The project to study the temperature and salinity of Antarctica bottom water (AABW) is led by Dr. Guy Williams of the University of Tasmania, and is supported by an international team of researchers who hope to find clues into the immediate effects of climate change.
“[Bottom water is] a key part of the global circulation,” Dr. Williams told ABC. “If you think of a conveyer belt, [bottom water] is really the gear that drives the engine that is pumping that circulation.”
According to the researchers’ data, which they published in the journal Nature Communications, if ice shelves continue to melt at their current rate, the production of bottom water will be impacted and the pumping mechanisms Williams described will be restricted.

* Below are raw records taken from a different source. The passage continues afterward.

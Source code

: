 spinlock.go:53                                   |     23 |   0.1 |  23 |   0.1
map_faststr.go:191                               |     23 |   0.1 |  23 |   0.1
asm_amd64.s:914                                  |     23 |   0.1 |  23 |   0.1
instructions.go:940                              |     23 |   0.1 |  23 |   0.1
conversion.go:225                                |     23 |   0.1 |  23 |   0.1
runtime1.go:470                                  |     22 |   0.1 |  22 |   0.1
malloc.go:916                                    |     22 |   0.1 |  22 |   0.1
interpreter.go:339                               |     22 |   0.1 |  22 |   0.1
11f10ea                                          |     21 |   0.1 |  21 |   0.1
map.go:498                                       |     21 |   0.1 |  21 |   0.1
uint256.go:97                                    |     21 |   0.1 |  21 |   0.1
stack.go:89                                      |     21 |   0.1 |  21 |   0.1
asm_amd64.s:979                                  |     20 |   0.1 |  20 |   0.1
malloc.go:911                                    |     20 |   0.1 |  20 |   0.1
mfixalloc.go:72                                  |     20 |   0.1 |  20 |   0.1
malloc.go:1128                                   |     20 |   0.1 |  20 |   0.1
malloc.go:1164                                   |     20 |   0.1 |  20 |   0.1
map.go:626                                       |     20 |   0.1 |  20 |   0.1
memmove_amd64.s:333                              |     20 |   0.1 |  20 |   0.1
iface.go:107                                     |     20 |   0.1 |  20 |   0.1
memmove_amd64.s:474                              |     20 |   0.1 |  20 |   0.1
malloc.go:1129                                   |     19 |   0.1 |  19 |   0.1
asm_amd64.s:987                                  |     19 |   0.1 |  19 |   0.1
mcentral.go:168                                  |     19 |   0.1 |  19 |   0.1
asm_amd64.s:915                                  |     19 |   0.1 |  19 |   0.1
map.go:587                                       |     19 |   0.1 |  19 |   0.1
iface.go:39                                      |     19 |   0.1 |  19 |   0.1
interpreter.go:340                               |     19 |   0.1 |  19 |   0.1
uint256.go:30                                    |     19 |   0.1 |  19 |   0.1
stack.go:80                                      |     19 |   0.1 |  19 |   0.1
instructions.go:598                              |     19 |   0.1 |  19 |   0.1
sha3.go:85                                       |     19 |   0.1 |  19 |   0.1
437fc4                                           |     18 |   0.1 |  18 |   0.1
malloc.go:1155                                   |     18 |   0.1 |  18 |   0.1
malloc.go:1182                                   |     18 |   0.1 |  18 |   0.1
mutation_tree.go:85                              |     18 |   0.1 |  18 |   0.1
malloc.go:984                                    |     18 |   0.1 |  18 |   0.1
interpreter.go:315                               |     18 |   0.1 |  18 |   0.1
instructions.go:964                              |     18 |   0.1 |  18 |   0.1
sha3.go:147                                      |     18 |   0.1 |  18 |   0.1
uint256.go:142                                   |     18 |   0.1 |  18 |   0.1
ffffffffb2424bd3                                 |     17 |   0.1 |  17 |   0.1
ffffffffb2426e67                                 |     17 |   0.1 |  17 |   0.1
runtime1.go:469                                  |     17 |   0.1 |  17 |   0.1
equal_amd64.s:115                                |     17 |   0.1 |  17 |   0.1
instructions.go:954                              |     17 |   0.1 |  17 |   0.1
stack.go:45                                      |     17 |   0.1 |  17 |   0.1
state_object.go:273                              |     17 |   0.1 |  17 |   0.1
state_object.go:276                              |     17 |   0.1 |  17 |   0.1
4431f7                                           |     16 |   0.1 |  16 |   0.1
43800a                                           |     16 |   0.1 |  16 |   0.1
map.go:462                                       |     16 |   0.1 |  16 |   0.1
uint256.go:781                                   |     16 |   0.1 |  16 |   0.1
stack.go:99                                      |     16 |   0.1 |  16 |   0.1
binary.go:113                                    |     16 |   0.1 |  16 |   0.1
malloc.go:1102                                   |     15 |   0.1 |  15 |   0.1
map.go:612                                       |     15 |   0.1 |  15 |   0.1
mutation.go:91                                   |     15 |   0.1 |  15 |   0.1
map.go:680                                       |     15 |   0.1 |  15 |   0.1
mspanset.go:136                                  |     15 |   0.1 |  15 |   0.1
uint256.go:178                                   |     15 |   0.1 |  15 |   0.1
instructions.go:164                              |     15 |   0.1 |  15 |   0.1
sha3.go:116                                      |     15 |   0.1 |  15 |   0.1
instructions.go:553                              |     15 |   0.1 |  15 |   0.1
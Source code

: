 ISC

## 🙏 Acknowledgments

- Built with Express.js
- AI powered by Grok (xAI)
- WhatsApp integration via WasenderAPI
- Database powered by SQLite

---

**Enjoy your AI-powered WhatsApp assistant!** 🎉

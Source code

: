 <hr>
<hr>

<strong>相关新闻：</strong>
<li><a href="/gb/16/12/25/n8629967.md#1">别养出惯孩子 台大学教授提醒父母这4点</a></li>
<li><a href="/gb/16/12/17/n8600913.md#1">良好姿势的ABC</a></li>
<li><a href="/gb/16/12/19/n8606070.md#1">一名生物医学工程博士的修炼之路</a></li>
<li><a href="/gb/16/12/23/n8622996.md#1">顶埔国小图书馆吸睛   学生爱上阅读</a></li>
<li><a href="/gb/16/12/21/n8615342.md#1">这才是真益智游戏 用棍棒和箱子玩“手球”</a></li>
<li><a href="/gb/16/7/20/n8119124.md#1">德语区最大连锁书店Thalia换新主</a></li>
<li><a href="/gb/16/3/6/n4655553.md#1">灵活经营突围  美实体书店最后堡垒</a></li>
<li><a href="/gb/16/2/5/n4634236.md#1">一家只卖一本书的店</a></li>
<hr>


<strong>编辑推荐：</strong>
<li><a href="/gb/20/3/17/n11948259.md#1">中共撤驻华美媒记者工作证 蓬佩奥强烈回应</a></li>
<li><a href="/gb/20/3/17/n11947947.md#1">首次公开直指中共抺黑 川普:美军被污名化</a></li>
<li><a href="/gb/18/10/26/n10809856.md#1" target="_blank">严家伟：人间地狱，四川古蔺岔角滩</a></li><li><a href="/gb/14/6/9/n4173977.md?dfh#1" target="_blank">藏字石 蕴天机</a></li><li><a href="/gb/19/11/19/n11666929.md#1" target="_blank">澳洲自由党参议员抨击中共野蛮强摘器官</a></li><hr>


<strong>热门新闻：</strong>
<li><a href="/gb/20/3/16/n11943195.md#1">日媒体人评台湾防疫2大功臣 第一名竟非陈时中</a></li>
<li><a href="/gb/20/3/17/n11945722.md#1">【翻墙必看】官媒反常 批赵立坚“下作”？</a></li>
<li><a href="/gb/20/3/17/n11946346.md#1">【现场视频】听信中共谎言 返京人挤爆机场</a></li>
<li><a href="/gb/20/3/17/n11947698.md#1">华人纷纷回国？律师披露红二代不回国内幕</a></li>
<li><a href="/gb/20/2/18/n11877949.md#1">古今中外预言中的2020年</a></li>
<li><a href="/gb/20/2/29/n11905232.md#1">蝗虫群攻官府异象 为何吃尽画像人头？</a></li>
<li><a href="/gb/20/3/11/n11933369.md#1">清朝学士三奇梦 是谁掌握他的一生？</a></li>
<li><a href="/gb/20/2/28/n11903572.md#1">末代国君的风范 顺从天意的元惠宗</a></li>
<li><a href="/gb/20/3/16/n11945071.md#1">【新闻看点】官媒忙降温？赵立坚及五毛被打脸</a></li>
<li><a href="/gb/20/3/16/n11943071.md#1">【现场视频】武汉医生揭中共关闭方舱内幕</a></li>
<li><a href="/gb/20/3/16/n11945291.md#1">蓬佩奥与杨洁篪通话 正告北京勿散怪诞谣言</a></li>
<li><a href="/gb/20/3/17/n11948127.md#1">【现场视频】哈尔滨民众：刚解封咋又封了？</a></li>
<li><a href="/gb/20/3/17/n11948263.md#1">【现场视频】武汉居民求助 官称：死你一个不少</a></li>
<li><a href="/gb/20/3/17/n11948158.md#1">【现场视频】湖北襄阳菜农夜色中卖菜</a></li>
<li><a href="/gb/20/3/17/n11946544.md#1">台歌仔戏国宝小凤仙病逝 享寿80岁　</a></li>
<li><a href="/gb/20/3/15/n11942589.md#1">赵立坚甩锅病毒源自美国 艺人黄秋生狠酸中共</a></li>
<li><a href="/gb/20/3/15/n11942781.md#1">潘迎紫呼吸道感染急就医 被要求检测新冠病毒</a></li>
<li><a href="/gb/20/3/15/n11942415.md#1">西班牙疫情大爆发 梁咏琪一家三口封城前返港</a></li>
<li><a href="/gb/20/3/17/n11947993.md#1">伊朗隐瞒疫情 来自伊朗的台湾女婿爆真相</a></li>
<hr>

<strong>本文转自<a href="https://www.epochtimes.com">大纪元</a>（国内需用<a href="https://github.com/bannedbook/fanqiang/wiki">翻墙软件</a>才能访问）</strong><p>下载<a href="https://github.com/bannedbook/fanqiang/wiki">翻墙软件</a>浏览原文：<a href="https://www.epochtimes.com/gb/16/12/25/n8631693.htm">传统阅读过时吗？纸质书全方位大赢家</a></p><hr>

“If we can anticipate this melting will increase in the future under global warming, if Antarctic bottom water is already being suppressed, it is likely to be further impacted by this down the track,” Williams said.
Between 2011 and 2013, Williams and his team were able to grab data from 20 young male elephant seals, who stayed in the East Antarctica region of Prydyz Bay between March and October, a time when traveling by ship would be extremely difficult. The seals dove deep into the bottom water up to 60 times a day, gathering vital data for the researchers.
“We’ve never really been able to get such amazing spatial and temporal coverage before,” Dr Williams said. “That’s a period of time where we would never get down with a ship. The last time we were there in a winter time … was 1999.”
Thanks to the seals, Williams and his team made the first comprehensive analysis of Prydyz Bay’s shelf water. Unfortunately, the data wasn’t promising.
“Given the growing number of reports of accelerating and irreversible mass loss from Antarctica’s major ice sheets linked to increased oceanic heat input, it is likely that Antarctica’s AABW production is already compromised and will decrease further into the future,” the authors write in the study.